# Logging dropouts on internet connection



## rgaudreau (Dec 4, 2005)

Is there an application that would allow me to monitor or log internet dropouts on my internet connection?

I just installed a 4 computer internet connection using a Dlink router and our internet is dropping out regularly. I'd like to be able to plug directly into the modem with my laptop and measure how many times it drops out in a certain period of time so that I can present the info to my ISP to get it fixed.

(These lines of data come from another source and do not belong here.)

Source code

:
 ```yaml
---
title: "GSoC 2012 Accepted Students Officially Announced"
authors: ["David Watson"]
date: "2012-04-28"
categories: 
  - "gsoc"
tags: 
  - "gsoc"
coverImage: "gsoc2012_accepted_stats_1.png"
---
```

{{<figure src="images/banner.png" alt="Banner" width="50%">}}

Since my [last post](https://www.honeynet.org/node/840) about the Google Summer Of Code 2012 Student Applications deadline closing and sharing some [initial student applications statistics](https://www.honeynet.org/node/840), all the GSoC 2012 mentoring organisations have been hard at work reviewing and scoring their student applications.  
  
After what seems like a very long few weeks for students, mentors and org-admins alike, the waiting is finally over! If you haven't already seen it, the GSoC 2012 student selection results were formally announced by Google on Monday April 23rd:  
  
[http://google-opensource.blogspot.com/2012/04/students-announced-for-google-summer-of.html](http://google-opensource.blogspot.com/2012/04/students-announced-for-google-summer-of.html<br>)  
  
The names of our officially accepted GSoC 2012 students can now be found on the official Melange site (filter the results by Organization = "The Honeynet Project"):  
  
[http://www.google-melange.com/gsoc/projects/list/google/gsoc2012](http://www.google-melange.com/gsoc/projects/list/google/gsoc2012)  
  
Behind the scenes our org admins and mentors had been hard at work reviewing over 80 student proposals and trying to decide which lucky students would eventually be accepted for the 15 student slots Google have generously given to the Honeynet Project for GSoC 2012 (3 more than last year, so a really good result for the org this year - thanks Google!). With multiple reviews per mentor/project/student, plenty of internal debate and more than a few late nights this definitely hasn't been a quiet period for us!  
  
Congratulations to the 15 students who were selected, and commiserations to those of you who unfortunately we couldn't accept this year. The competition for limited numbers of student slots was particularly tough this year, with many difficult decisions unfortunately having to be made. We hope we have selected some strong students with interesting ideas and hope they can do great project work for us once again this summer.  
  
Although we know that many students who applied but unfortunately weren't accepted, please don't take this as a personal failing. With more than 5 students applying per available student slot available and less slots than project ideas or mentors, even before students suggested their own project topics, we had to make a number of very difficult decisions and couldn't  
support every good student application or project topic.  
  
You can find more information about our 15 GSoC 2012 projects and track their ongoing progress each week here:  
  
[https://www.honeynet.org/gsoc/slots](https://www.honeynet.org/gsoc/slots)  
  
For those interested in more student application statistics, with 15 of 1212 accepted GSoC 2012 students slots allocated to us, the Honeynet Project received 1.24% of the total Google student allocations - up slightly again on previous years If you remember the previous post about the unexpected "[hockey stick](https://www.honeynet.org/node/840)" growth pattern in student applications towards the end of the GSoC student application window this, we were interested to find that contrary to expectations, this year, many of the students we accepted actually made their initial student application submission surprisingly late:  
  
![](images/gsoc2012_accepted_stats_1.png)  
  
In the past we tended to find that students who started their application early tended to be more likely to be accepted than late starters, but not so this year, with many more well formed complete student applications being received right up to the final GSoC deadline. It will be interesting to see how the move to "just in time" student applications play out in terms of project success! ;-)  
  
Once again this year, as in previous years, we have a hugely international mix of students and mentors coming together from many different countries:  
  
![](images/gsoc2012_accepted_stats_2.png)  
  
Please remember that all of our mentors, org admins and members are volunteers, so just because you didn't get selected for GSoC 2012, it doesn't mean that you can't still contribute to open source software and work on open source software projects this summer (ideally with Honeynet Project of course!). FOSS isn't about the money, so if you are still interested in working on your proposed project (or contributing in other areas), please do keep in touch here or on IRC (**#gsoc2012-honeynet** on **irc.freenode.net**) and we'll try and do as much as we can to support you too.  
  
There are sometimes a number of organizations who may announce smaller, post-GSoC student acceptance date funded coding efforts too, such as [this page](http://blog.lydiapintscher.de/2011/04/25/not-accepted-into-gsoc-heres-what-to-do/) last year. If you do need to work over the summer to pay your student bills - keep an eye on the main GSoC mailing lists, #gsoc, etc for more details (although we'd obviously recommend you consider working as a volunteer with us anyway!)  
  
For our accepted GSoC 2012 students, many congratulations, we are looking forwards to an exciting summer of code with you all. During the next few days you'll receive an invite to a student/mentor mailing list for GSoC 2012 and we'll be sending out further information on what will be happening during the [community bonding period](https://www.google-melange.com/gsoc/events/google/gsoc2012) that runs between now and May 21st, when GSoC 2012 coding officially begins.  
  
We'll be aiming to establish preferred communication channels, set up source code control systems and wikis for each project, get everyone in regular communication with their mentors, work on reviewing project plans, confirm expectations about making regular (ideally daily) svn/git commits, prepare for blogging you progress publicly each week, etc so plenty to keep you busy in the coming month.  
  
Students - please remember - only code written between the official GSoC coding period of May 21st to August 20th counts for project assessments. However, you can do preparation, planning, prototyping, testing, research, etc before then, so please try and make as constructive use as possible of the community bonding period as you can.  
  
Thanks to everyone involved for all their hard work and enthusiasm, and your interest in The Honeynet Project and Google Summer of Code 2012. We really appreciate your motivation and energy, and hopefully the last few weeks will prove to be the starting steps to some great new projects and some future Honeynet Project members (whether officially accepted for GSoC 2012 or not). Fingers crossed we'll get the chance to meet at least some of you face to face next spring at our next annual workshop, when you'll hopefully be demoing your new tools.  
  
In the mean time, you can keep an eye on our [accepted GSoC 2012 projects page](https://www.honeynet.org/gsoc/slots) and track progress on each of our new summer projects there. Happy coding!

I'm guessing the problem is with the modem as the router seems to be working effectively, although I havn't yet tried disconnecting the router and wiring the DSL connection directly to 1 computer.

Any suggestions?

Ren


----------



## JamesO (Mar 30, 2005)

Download and install AlertPing. 

http://www.psgsoft.com/

Set it up to ping the the local host, your router, the first hop on your Internet, your DNS servers and a few sites out on the Internet.

Also what type of Internet connection do you have?
Who is the provider and where are you located?

You may also see if you have any logging in your router that might give you an idea of what is going on.

JamesO


----------



## Squashman (Apr 14, 2005)

I have always recommended PingLog but that alertlog looks better.
http://www.snapfiles.com/get/pinglog.html


----------



## rgaudreau (Dec 4, 2005)

Thanks... will try that today.


----------